• [Supplied data]:
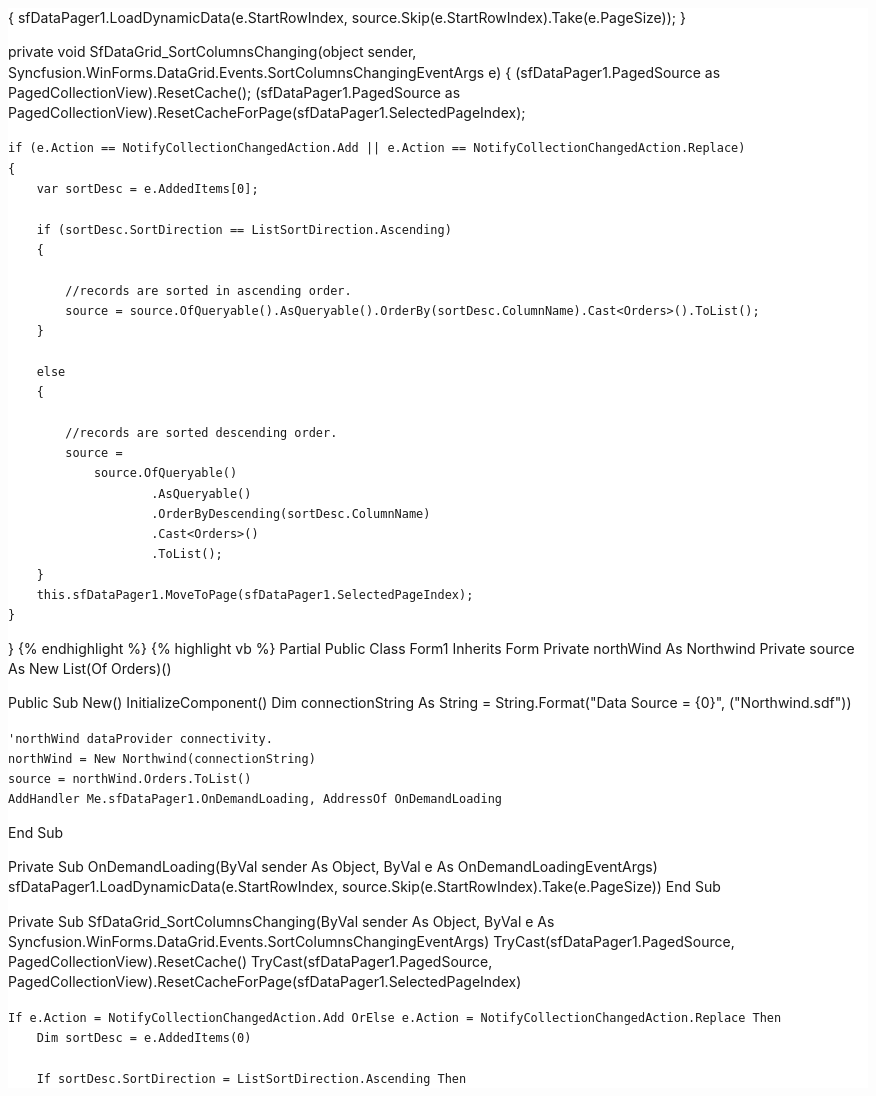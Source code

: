 { 
    sfDataPager1.LoadDynamicData(e.StartRowIndex, source.Skip(e.StartRowIndex).Take(e.PageSize));
}

private void SfDataGrid_SortColumnsChanging(object sender, Syncfusion.WinForms.DataGrid.Events.SortColumnsChangingEventArgs e)
{
    (sfDataPager1.PagedSource as PagedCollectionView).ResetCache();
    (sfDataPager1.PagedSource as PagedCollectionView).ResetCacheForPage(sfDataPager1.SelectedPageIndex);

    if (e.Action == NotifyCollectionChangedAction.Add || e.Action == NotifyCollectionChangedAction.Replace)
    {
        var sortDesc = e.AddedItems[0];

        if (sortDesc.SortDirection == ListSortDirection.Ascending)
        {

            //records are sorted in ascending order.
            source = source.OfQueryable().AsQueryable().OrderBy(sortDesc.ColumnName).Cast<Orders>().ToList();
        }

        else
        {

            //records are sorted descending order.
            source =
                source.OfQueryable()
                        .AsQueryable()
                        .OrderByDescending(sortDesc.ColumnName)
                        .Cast<Orders>()
                        .ToList();
        }
        this.sfDataPager1.MoveToPage(sfDataPager1.SelectedPageIndex);
    }
}
{% endhighlight %}
{% highlight vb %}
Partial Public Class Form1
	Inherits Form
Private northWind As Northwind
Private source As New List(Of Orders)()

Public Sub New()
	InitializeComponent()
	Dim connectionString As String = String.Format("Data Source = {0}", ("Northwind.sdf"))

	'northWind dataProvider connectivity.
	northWind = New Northwind(connectionString)
	source = northWind.Orders.ToList()
	AddHandler Me.sfDataPager1.OnDemandLoading, AddressOf OnDemandLoading
End Sub

Private Sub OnDemandLoading(ByVal sender As Object, ByVal e As OnDemandLoadingEventArgs)
	sfDataPager1.LoadDynamicData(e.StartRowIndex, source.Skip(e.StartRowIndex).Take(e.PageSize))
End Sub

Private Sub SfDataGrid_SortColumnsChanging(ByVal sender As Object, ByVal e As Syncfusion.WinForms.DataGrid.Events.SortColumnsChangingEventArgs)
	TryCast(sfDataPager1.PagedSource, PagedCollectionView).ResetCache()
	TryCast(sfDataPager1.PagedSource, PagedCollectionView).ResetCacheForPage(sfDataPager1.SelectedPageIndex)

	If e.Action = NotifyCollectionChangedAction.Add OrElse e.Action = NotifyCollectionChangedAction.Replace Then
		Dim sortDesc = e.AddedItems(0)

		If sortDesc.SortDirection = ListSortDirection.Ascending Then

• [What you need to do]: What is needed is an exact copy of every record above, minus the images.

• [Written solution]:
Source code

: { 
    sfDataPager1.LoadDynamicData(e.StartRowIndex, source.Skip(e.StartRowIndex).Take(e.PageSize));
}

private void SfDataGrid_SortColumnsChanging(object sender, Syncfusion.WinForms.DataGrid.Events.SortColumnsChangingEventArgs e)
{
    (sfDataPager1.PagedSource as PagedCollectionView).ResetCache();
    (sfDataPager1.PagedSource as PagedCollectionView).ResetCacheForPage(sfDataPager1.SelectedPageIndex);

    if (e.Action == NotifyCollectionChangedAction.Add || e.Action == NotifyCollectionChangedAction.Replace)
    {
        var sortDesc = e.AddedItems[0];

        if (sortDesc.SortDirection == ListSortDirection.Ascending)
        {

            //records are sorted in ascending order.
            source = source.OfQueryable().AsQueryable().OrderBy(sortDesc.ColumnName).Cast<Orders>().ToList();
        }

        else
        {

            //records are sorted descending order.
            source =
                source.OfQueryable()
                        .AsQueryable()
                        .OrderByDescending(sortDesc.ColumnName)
                        .Cast<Orders>()
                        .ToList();
        }
        this.sfDataPager1.MoveToPage(sfDataPager1.SelectedPageIndex);
    }
}
{% endhighlight %}
{% highlight vb %}
Partial Public Class Form1
	Inherits Form
Private northWind As Northwind
Private source As New List(Of Orders)()

Public Sub New()
	InitializeComponent()
	Dim connectionString As String = String.Format("Data Source = {0}", ("Northwind.sdf"))

	'northWind dataProvider connectivity.
	northWind = New Northwind(connectionString)
	source = northWind.Orders.ToList()
	AddHandler Me.sfDataPager1.OnDemandLoading, AddressOf OnDemandLoading
End Sub

Private Sub OnDemandLoading(ByVal sender As Object, ByVal e As OnDemandLoadingEventArgs)
	sfDataPager1.LoadDynamicData(e.StartRowIndex, source.Skip(e.StartRowIndex).Take(e.PageSize))
End Sub

Private Sub SfDataGrid_SortColumnsChanging(ByVal sender As Object, ByVal e As Syncfusion.WinForms.DataGrid.Events.SortColumnsChangingEventArgs)
	TryCast(sfDataPager1.PagedSource, PagedCollectionView).ResetCache()
	TryCast(sfDataPager1.PagedSource, PagedCollectionView).ResetCacheForPage(sfDataPager1.SelectedPageIndex)

	If e.Action = NotifyCollectionChangedAction.Add OrElse e.Action = NotifyCollectionChangedAction.Replace Then
		Dim sortDesc = e.AddedItems(0)

		If sortDesc.SortDirection = ListSortDirection.Ascending Then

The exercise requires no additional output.